A new form of high-resolution 'printing' which could be developed for anti-counterfeiting measures in banknotes has been discovered by scientists.
The nanoscale printing breakthrough could also have implications for data storage and digital imaging.
Engineers from the University of Glasgow have developed nanoscale plasmonic colour filters that display different colours depending on the orientation of the light which hits it.
This new technique allows the 'printing' of two entirely different, but exceptionally detailed, full-colour images within the same surface area.
The team, from the university's School of Engineering, have demonstrated their technique with several examples, including a nanoscale image which shows the university's crest when the light reaches it in one orientation, and an image of the university tower when the orientation of the light is reversed.
"We've discovered that if we make colour pixels from tiny cross-shaped indents on a strip of aluminium film, the colour they display becomes polarisation-dependent, allowing us to encode two colours into a single pixel, and then select which colour is displayed by shining different polarisations of light at the surface," said biomedical engineering lecturer Dr Alasdair Clark, lead author of the research paper.
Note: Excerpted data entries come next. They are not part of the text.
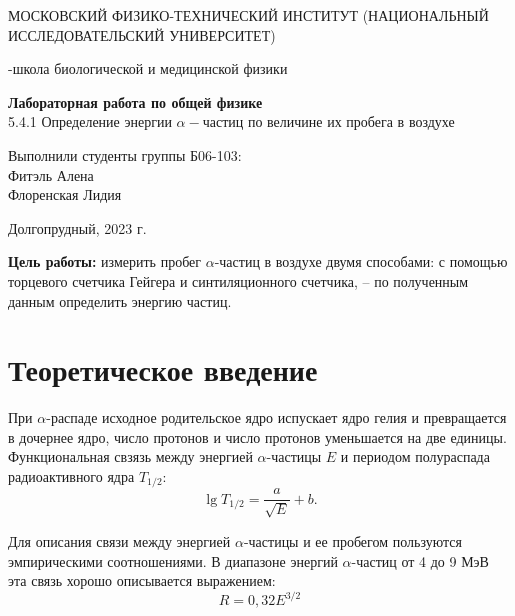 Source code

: \documentclass{article}
\begin{document}
\def\figurename{Рисунок}
\begin{titlepage}
\begin{center}
    {\large МОСКОВСКИЙ ФИЗИКО-ТЕХНИЧЕСКИЙ ИНСТИТУТ (НАЦИОНАЛЬНЫЙ ИССЛЕДОВАТЕЛЬСКИЙ УНИВЕРСИТЕТ)}
\end{center}
\begin{center}
    {-школа биологической и медицинской физики}
\end{center}

\vspace{1cm}
{\huge
\begin{center}
    {\bf Лабораторная работа по общей физике}\\
    \vspace{0.5cm}
    5.4.1 Определение энергии $\alpha-$частиц по величине их пробега в воздухе
\end{center}
}

\vspace{4cm}
\begin{flushright}
{\LARGE Выполнили студенты группы Б06-103:\\ Фитэль Алена \\Флоренская Лидия\\}

\end{flushright}
\vspace{9cm}
\begin{center}
    Долгопрудный, 2023 г.
\end{center}
\end{titlepage}



\newpage
	\textbf{Цель работы:} измерить пробег $\alpha$-частиц в воздухе двумя способами: с помощью торцевого счетчика Гейгера и синтиляционного счетчика, -- по полученным данным определить энергию частиц.

\section{Теоретическое введение}
	При $\alpha$-распаде исходное родительское ядро испускает ядро гелия и превращается в дочернее ядро, число протонов и число протонов уменьшается на две единицы. Функциональная свзязь между энергией $\alpha$-частицы $E$ и периодом полураспада радиоактивного ядра $T_{1/2}$:
	\begin{equation*}
		 \lg T_{1/2} = \frac{a}{\sqrt{E}} + b.
	\end{equation*}
	
	Для описания связи между энергией $\alpha$-частицы и ее пробегом пользуются эмпирическими соотношениями. В диапазоне энергий $\alpha$-частиц от 4 до 9 МэВ эта связь хорошо описывается выражением:
	\begin{equation*}
		\label{eq:R(E)}
		\tag{$\star$}
		R = 0,32E^{3/2}
	\end{equation*}
	
\end{document}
"By changing the size and shape of the nanoscale indent, we can create a wide range of different colours at very high resolutions."
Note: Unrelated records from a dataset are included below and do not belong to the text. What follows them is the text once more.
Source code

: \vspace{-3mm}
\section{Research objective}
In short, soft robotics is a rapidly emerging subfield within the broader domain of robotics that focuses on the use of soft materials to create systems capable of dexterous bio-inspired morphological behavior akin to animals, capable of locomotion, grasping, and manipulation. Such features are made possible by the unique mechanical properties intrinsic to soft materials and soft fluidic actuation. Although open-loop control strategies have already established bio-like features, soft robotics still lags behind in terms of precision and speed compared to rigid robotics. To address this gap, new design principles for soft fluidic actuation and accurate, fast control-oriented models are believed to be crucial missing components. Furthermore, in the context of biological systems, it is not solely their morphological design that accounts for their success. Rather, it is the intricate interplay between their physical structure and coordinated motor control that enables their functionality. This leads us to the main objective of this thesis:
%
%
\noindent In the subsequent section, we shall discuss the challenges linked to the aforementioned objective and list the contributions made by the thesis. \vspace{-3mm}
Instead of relying on dyes and pigments, as in traditional printing, structural colour uses specially structured nanomaterials to render colours.
These allow for much higher-resolution prints which do not fade over time.
While a typical printed image in a magazine might consist of around 300 coloured dots per inch of page, or 300 DPI, a page 'printed' with structural colour techniques could reach a resolution of 100,000 DPI or more.